Travis - Everything at Once

by James Weiskittel Rating:5 Release Date:2016-04-29

Glasgow-based Travis are a classic example of where a band spends years honing their sound en-route to what most of their fanbase ultimately misconstrue as ‘overnight’ success. When the band’s second album, The Man Who, broke down doors back in 1999, Travis was quickly lumped into a scene full of acts which they had preceded for years. But in the wake of their success, the band quickly entered into a period of artistic stagnation, seemingly chasing their proverbial tails for the next decade or so.  

After a brief hiatus, the band returned with 2013’s solid comeback, Where You Stand, a release that found the group refreshed, revitalized and collaborating for the first time in years. Now Travis is set to release Everything at Once, an album that ultimately shows the Scottish band still reveling in their tried and true brand of indie rock, this time with an almost workmanlike precision.
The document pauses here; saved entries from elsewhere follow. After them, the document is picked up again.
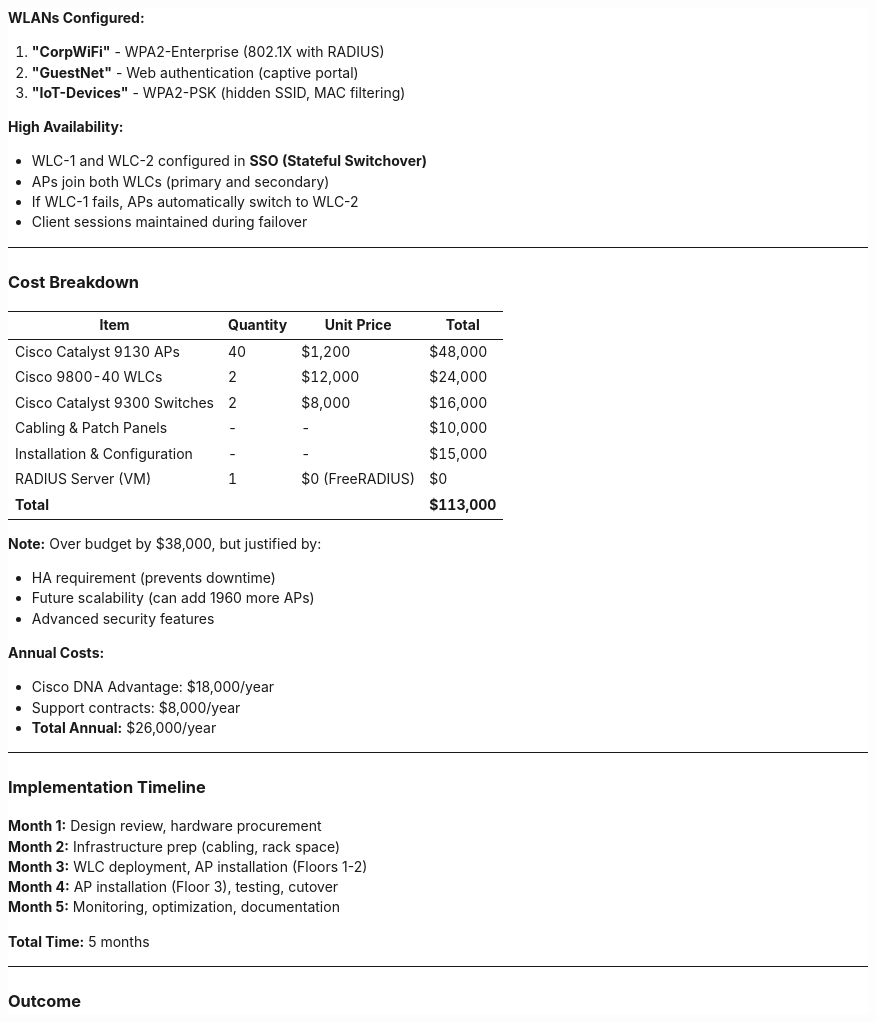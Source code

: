 **WLANs Configured:**
1. **"CorpWiFi"** - WPA2-Enterprise (802.1X with RADIUS)
2. **"GuestNet"** - Web authentication (captive portal)
3. **"IoT-Devices"** - WPA2-PSK (hidden SSID, MAC filtering)

**High Availability:**
- WLC-1 and WLC-2 configured in **SSO (Stateful Switchover)**
- APs join both WLCs (primary and secondary)
- If WLC-1 fails, APs automatically switch to WLC-2
- Client sessions maintained during failover

---

### Cost Breakdown

| Item | Quantity | Unit Price | Total |
|------|----------|------------|-------|
| Cisco Catalyst 9130 APs | 40 | $1,200 | $48,000 |
| Cisco 9800-40 WLCs | 2 | $12,000 | $24,000 |
| Cisco Catalyst 9300 Switches | 2 | $8,000 | $16,000 |
| Cabling & Patch Panels | - | - | $10,000 |
| Installation & Configuration | - | - | $15,000 |
| RADIUS Server (VM) | 1 | $0 (FreeRADIUS) | $0 |
| **Total** | | | **$113,000** |

**Note:** Over budget by $38,000, but justified by:
- HA requirement (prevents downtime)
- Future scalability (can add 1960 more APs)
- Advanced security features

**Annual Costs:**
- Cisco DNA Advantage: $18,000/year
- Support contracts: $8,000/year
- **Total Annual:** $26,000/year

---

### Implementation Timeline

**Month 1:** Design review, hardware procurement  
**Month 2:** Infrastructure prep (cabling, rack space)  
**Month 3:** WLC deployment, AP installation (Floors 1-2)  
**Month 4:** AP installation (Floor 3), testing, cutover  
**Month 5:** Monitoring, optimization, documentation

**Total Time:** 5 months

---

### Outcome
The ten tracks that comprise Everything at Once are lean and mean, each focusing a melody or hook that gets in and gets out long before it ever has a chance to over-stay its welcome. The feisty single “Magnificent Time” showcases the band’s oft-underutilized ability to straight ahead rock, while “3 Miles High” is mid-tempo by numbers.  The album both opens (with the dutiful “What Will Come”) and closes (with the pensive “Strangers on a Train”) unassumingly while the in-between songs ebb and flow predictably within the spectrum of the band’s already per-ordained sound.

In fact, if there is a spectrum for this ilk of bands then the fine line that exists between the woeful indulgence of ‘sad-bastard’ acoustic rock (Coldplay: then) and pompously self-serving electro-pop (Coldplay: now) is actually straddled quite impressively by Everything at Once.  Un-offending, unassuming and dare I say, adult-contemporary-ish rock is where Travis may be right now, but regardless of where you fall with the band, Everything at Once proves once again that the safest route is almost always somewhere in the middle.